The name of analysis was first introduced into mathematics by Newton, because calculus is regarded as an extension of algebra, and "analysis" is synonymous with "algebra". Today, although it refers to a wider range, it is still only a summary of the similarities and differences between the methods of the disciplines involved, and it is increasingly difficult to completely distinguish it from the methods of geometry and algebra.

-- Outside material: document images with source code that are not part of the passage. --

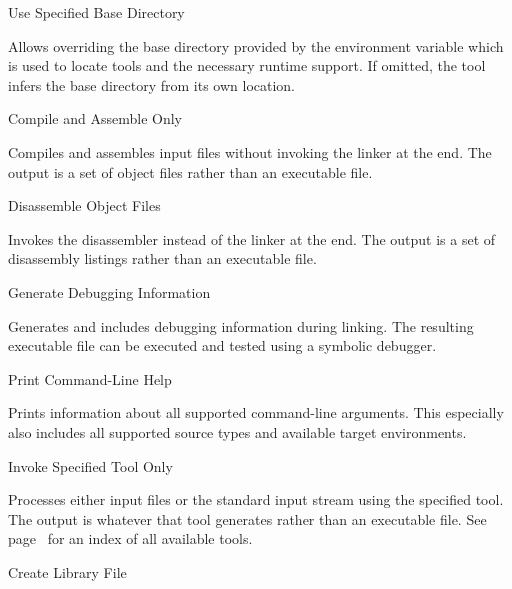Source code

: \begin{description}

\item{}\alignright Use Specified Base Directory\nopagebreak

Allows overriding the base directory provided by the  environment variable which is used to locate tools and the necessary runtime support.
If omitted, the tool infers the base directory from its own location.

\item{}\alignright Compile and Assemble Only\nopagebreak

Compiles and assembles input files without invoking the linker at the end.
The output is a set of object files rather than an executable file.

\item{}\alignright Disassemble Object Files\nopagebreak

Invokes the disassembler instead of the linker at the end.
The output is a set of disassembly listings rather than an executable file.

\item{}\alignright Generate Debugging Information\nopagebreak

Generates and includes debugging information during linking.
The resulting executable file can be executed and tested using a symbolic debugger.

\item{}\alignright Print Command-Line Help\nopagebreak

Prints information about all supported command-line arguments.
This especially also includes all supported source types and available target environments.

\item{}\alignright Invoke Specified Tool Only\nopagebreak

Processes either input files or the standard input stream using the specified tool.
The output is whatever that tool generates rather than an executable file.
\ifbook See page~\pageref{idx:tools} for an index of all available tools. \fi

\item{}\alignright Create Library File\nopagebreak


\end{description}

The oldest and most basic part of analysis is mathematical analysis. It was founded by Newton and Leibniz in the17th century in order to solve the problems raised by production and science at that time through the efforts of many mathematicians. However, the work of establishing a strict logical basis for analysis was not completed until the19th century. Since then, mathematical analysis has become a complete mathematical discipline. Mathematical analysis is the earliest discipline to systematically study functions. Although it is basically a kind of function with quite good properties-continuous function on interval, it is of great significance both in theory and in application. Theoretically, mathematical analysis is the same foundation of analytical disciplines, and it is also their birthplace. Among many branches of modern analysis, some were once part of mathematical analysis (such as variational method, Fourier analysis and even complex variable function theory). ), while others have deeply studied and extended some problems in mathematical analysis, such as real variable function theory, functional analysis, manifold analysis and so on, after establishing a complete mathematical analysis system for various needs.

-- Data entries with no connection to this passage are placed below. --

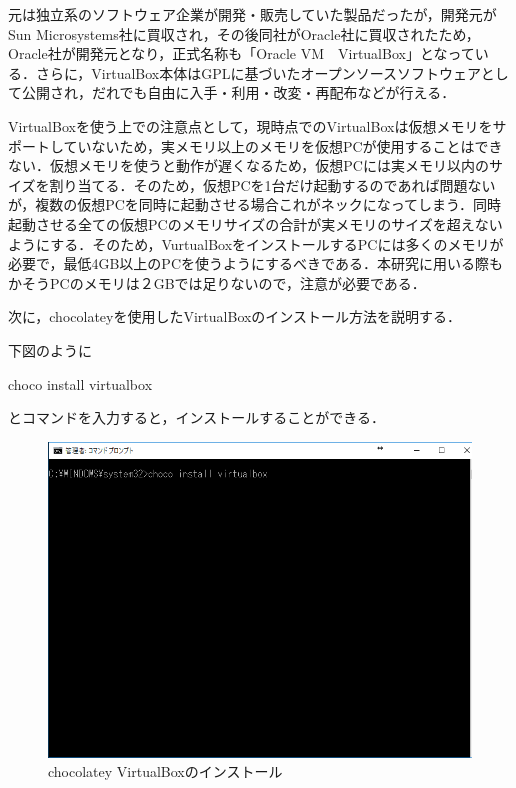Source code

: 元は独立系のソフトウェア企業が開発・販売していた製品だったが，開発元がSun Microsystems社に買収され，その後同社がOracle社に買収されたため，Oracle社が開発元となり，正式名称も「Oracle VM　VirtualBox」となっている．さらに，VirtualBox本体はGPLに基づいたオープンソースソフトウェアとして公開され，だれでも自由に入手・利用・改変・再配布などが行える．

VirtualBoxを使う上での注意点として，現時点でのVirtualBoxは仮想メモリをサポートしていないため，実メモリ以上のメモリを仮想PCが使用することはできない．仮想メモリを使うと動作が遅くなるため，仮想PCには実メモリ以内のサイズを割り当てる．そのため，仮想PCを1台だけ起動するのであれば問題ないが，複数の仮想PCを同時に起動させる場合これがネックになってしまう．同時起動させる全ての仮想PCのメモリサイズの合計が実メモリのサイズを超えないようにする．そのため，VurtualBoxをインストールするPCには多くのメモリが必要で，最低4GB以上のPCを使うようにするべきである．本研究に用いる際もかそうPCのメモリは２GBでは足りないので，注意が必要である．
\newpage

次に，chocolateyを使用したVirtualBoxのインストール方法を説明する．

下図のように

choco install virtualbox

とコマンドを入力すると，インストールすることができる．

\begin{figure}[htb]
\centering
\includegraphics[width=13cm]{4-6.png}
\caption{chocolatey VirtualBoxのインストール}\label{4-6}
\end{figure}
\newpage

From the end of 19 to the beginning of the 20th century, due to the development of some branches of mathematics (such as Fourier analysis) and physics, the concept of function integrable in mathematical analysis gradually became clear, and it was further required to extend the integral to a wider range of functions, hoping that the integral operation would be more flexible and convenient. At the same time, in the continuous discussion of the relationship between basic concepts in mathematical analysis (such as whether the inverse operation of differential and integral in general sense is established), people also feel it necessary to break through the limitations of mathematical analysis.

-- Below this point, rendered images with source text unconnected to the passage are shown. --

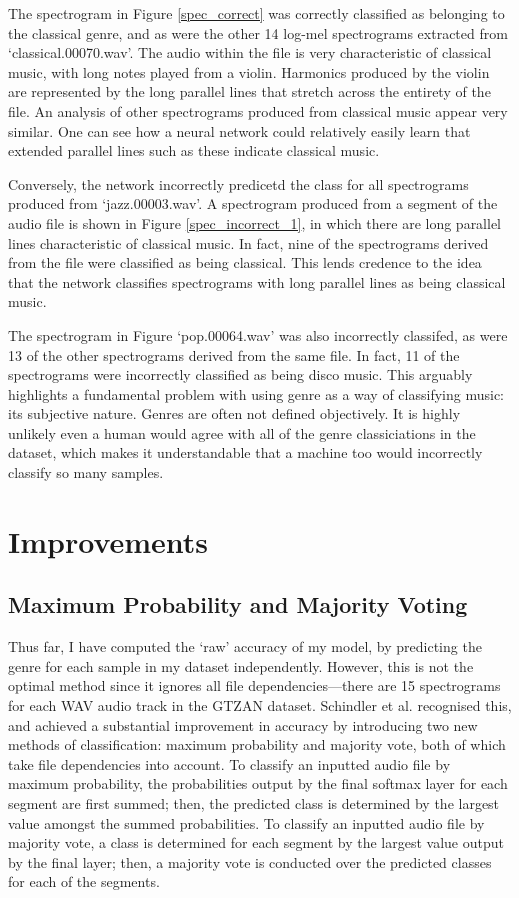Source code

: \documentclass[conference]{IEEEtran}
\begin{document}
The spectrogram in Figure \ref{spec_correct} was correctly classified as belonging to the classical genre, and as were the other 14 log-mel spectrograms extracted from `classical.00070.wav'.
The audio within the file is very characteristic of classical music, with long notes played from a violin.
Harmonics produced by the violin are represented by the long parallel lines that stretch across the entirety of the file.
An analysis of other spectrograms produced from classical music appear very similar.
One can see how a neural network could relatively easily learn that extended parallel lines such as these indicate classical music.

Conversely, the network incorrectly predicetd the class for all spectrograms produced from `jazz.00003.wav'.
A spectrogram produced from a segment of the audio file is shown in Figure \ref{spec_incorrect_1}, in which there are long parallel lines characteristic of classical music.
In fact, nine of the spectrograms derived from the file were classified as being classical.
This lends credence to the idea that the network classifies spectrograms with long parallel lines as being classical music.

The spectrogram in Figure `pop.00064.wav' was also incorrectly classifed, as were 13 of the other spectrograms derived from the same file.
In fact, 11 of the spectrograms were incorrectly classified as being disco music.
This arguably highlights a fundamental problem with using genre as a way of classifying music: its subjective nature.
Genres are often not defined objectively.
It is highly unlikely even a human would agree with all of the genre classiciations in the dataset, which makes it understandable that a machine too would incorrectly classify so many samples.

\section{Improvements}

\subsection{Maximum Probability and Majority Voting}

Thus far, I have computed the `raw' accuracy of my model, by predicting the genre for each sample in my dataset independently.
However, this is not the optimal method since it ignores all file dependencies---there are 15 spectrograms for each WAV audio track in the GTZAN dataset.
Schindler et al. recognised this, and achieved a substantial improvement in accuracy by introducing two new methods of classification: maximum probability and majority vote, both of which take file dependencies into account.
To classify an inputted audio file by maximum probability, the probabilities output by the final softmax layer for each segment are first summed; then, the predicted class is determined by the largest value amongst the summed probabilities.
To classify an inputted audio file by majority vote, a class is determined for each segment by the largest value output by the final layer; then, a majority vote is conducted over the predicted classes for each of the segments.
\end{document}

In this respect, Lebesgue's integral theory put forward in the early 20th century is of great significance, and the central content of the theory of real variable function is Lebesgue's integral theory. As a generalization of Riemann integral, Lebesgue integral not only has a wide range of integrable functions, but also has good properties such as countable additivity. The condition of finding the limit under the integral sign is also relaxed, and its theory has been fully developed, so it is more suitable for the needs of various branches of mathematics and physics. Because of the completeness of the space (function class) of Lebesgue integrable function, it occupies an important position in mathematical theory that Riemann integral can not have. Like mathematical analysis, real variable function theory also studies the basic properties of functions, such as continuity, differentiability and integrability. However, due to the application of set theory, it is possible to study functions on general point sets, so the research results are broader and more perfect than mathematical analysis. Therefore, the theory of real variable function has also become one of the * * * same foundations of various branches of analysis (especially modern branches such as functional analysis). On the question of whether differential and integral are reciprocal operations, the result of Lebesgue integral is one step further than that of Riemann integral. However, in order to solve this problem completely, later, some people put forward a variety of broader integration theories, such as Danjoy integral and Peron integral. Finally, the generalized Dangruwa integral (19 16) gives a positive answer to the above questions. However, these integrals are of great significance in specific theoretical problems, which are far less universally applicable than Lebesgue integrals. Lebesgue integral is based on Lebesgue measure, which further develops into abstraction, promotes the systematic study of measure and forms an independent discipline, which is measure theory. Measurement is a generalization of the concepts of area and volume, which are always closely related to the concept of integral. The thought and theory of measure theory are very important and useful in modern analysis.